According to the Ministry of Land, Infrastructure and Transport’s actual transaction price disclosure system, a 273㎡ unit at Nine One Hannam in Hannam-dong, Yongsan District, Seoul, was sold for 25 billion won, setting a new record for the highest home sale of the year. The complex is also well known as the residence of celebrities such as G-Dragon, BTS members RM and Jimin, and actor Ju Ji-hoon. (Yonhap)
SEOUL, Dec. 3 (Korea Bizwire) — Seoul’s luxury housing market posted one of the world’s sharpest price increases over the past year, rising more than 25 percent and ranking second among major global cities, according to new data released Tuesday.
In its latest Prime Global Cities Index, British property consultancy Knight Frank reported that prices for the top 5 percent of homes in Seoul climbed 25.2 percent from a year earlier as of the third quarter of 2025. The capital jumped 12 spots from the previous year, though it slipped slightly from its recent three-quarter run at No. 1.
Tokyo topped the list with an extraordinary 55.9 percent annual increase, including a 30.2 percent jump in the July–September quarter alone—far outpacing the maximum quarterly rises of about 2.5 percent seen in most other surveyed markets.
Knight Frank attributed Tokyo’s surge to a weak yen, expanded foreign investment and a favorable political climate, along with buyers being priced out of new construction and turning aggressively to existing homes.
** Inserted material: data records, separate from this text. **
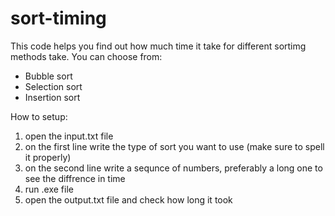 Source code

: # sort-timing
This code helps you find out how much time it take for different sortimg methods take.
You can choose from:
- Bubble sort
- Selection sort
- Insertion sort

How to setup:
1. open the input.txt file
2. on the first line write the type of sort you want to use (make sure to spell it properly)
3. on the second line write a sequnce of numbers, preferably a long one to see the diffrence in time
4. run .exe file
6. open the output.txt file and check how long it took
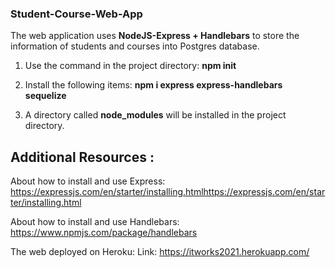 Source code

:### Student-Course-Web-App 

The web application uses **NodeJS-Express + Handlebars** to store the information of students and courses into Postgres database.


1. Use the command in the project directory: **npm init**  

2. Install the following items: 
**npm i express express-handlebars sequelize**

3. A directory called **node_modules** will be installed in the project directory.


## Additional Resources : 

About how to install and use Express:
https://expressjs.com/en/starter/installing.htmlhttps://expressjs.com/en/starter/installing.html

About how to install and use Handlebars:
https://www.npmjs.com/package/handlebars


The web deployed on Heroku:
Link: https://itworks2021.herokuapp.com/
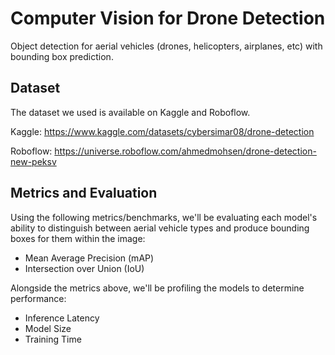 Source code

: # Computer Vision for Drone Detection
Object detection for aerial vehicles (drones, helicopters, airplanes, etc) with bounding box prediction.

## Dataset
The dataset we used is available on Kaggle and Roboflow.

Kaggle:
https://www.kaggle.com/datasets/cybersimar08/drone-detection

Roboflow:
https://universe.roboflow.com/ahmedmohsen/drone-detection-new-peksv

## Metrics and Evaluation
Using the following metrics/benchmarks, we'll be evaluating each model's ability to distinguish between aerial vehicle types and produce bounding boxes for them within the image:
- Mean Average Precision (mAP)
- Intersection over Union (IoU)

Alongside the metrics above, we'll be profiling the models to determine performance:
- Inference Latency
- Model Size
- Training Time
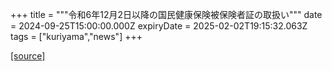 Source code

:+++
title = """令和6年12月2日以降の国民健康保険被保険者証の取扱い"""
date = 2024-09-25T15:00:00.000Z
expiryDate = 2025-02-02T19:15:32.063Z
tags = ["kuriyama","news"]
+++


[[source]](https://www.town.kuriyama.hokkaido.jp/soshiki/37/29390.html)
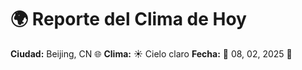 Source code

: # 🌍 Reporte del Clima de Hoy

**Ciudad:** Beijing, CN 🌐
**Clima:** ☀️ Cielo claro
**Fecha:** 📅 08, 02, 2025 🚀

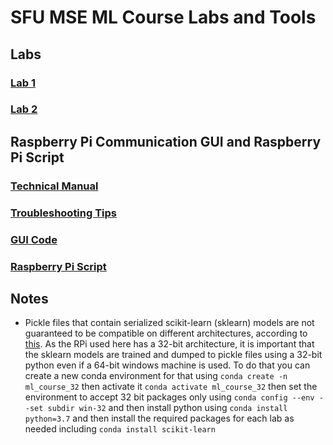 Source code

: # SFU MSE ML Course Labs and Tools

## Labs

### [Lab 1](LAB_1)
### [Lab 2](LAB_2)

## Raspberry Pi Communication GUI and Raspberry Pi Script

### [Technical Manual](Ui_project/manual.md)
### [Troubleshooting Tips](Ui_project/manual.md#troubleshooting)
### [GUI Code](Ui_project)
### [Raspberry Pi Script](RPi_Script)

## Notes
* Pickle files that contain serialized scikit-learn (sklearn) models are not guaranteed to be compatible on different architectures, according to [this](https://scikit-learn.org/stable/modules/model_persistence.html). As the RPi used here has a 32-bit architecture, it is important that the sklearn models are trained and dumped to pickle files using a 32-bit python even if a 64-bit windows machine is used. To do that you can create a new conda environment for that using `conda create -n ml_course_32` then activate it `conda activate ml_course_32` then set the environment to accept 32 bit packages only using `conda config --env --set subdir win-32` and then install python using `conda install python=3.7` and then install the required packages for each lab as needed including `conda install scikit-learn`
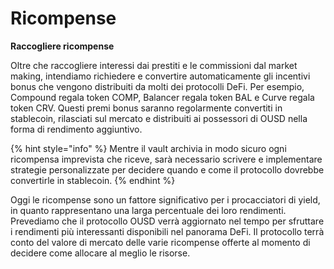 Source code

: # Ricompense

**Raccogliere ricompense**

Oltre che raccogliere interessi dai prestiti e le commissioni dal market making, intendiamo richiedere e convertire automaticamente gli incentivi bonus che vengono distribuiti da molti dei protocolli DeFi. Per esempio, Compound regala token COMP, Balancer regala token BAL e Curve regala token CRV. Questi premi bonus saranno regolarmente convertiti in stablecoin, rilasciati sul mercato e distribuiti ai possessori di OUSD nella forma di rendimento aggiuntivo.

{% hint style="info" %}
Mentre il vault archivia in modo sicuro ogni ricompensa imprevista che riceve, sarà necessario scrivere e implementare strategie personalizzate per decidere quando e come il protocollo dovrebbe convertirle in stablecoin.
{% endhint %}

Oggi le ricompense sono un fattore significativo per i procacciatori di yield, in quanto rappresentano una larga percentuale dei loro rendimenti. Prevediamo che il protocollo OUSD verrà aggiornato nel tempo per sfruttare i rendimenti più interessanti disponibili nel panorama DeFi. Il protocollo terrà conto del valore di mercato delle varie ricompense offerte al momento di decidere come allocare al meglio le risorse.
Following Tokyo and Seoul, India’s Bengaluru and the United Arab Emirates’ Dubai each recorded 9.2 percent price growth, followed by Mumbai, Singapore, Madrid, Zurich, Manila and Nairobi. Six of the top 10 cities were in Asia, underscoring the region’s outsized momentum as European markets continued to lag.
China was a notable outlier. Luxury home prices fell year-on-year in Shanghai, Beijing, Shenzhen and Hong Kong as Beijing prioritizes high-tech industries and consumer spending over property-sector stimulus. Knight Frank said the policy shift is likely to suppress high-end demand for at least the next nine to twelve months.
Across all 46 global cities in the index, average luxury prices rose 2.5 percent in the past year, down from 3 percent in the previous quarter. Knight Frank said the two-year global cooling trend may ease as interest rates decline, forecasting stronger price growth in 2026, though likely not before mid-first quarter.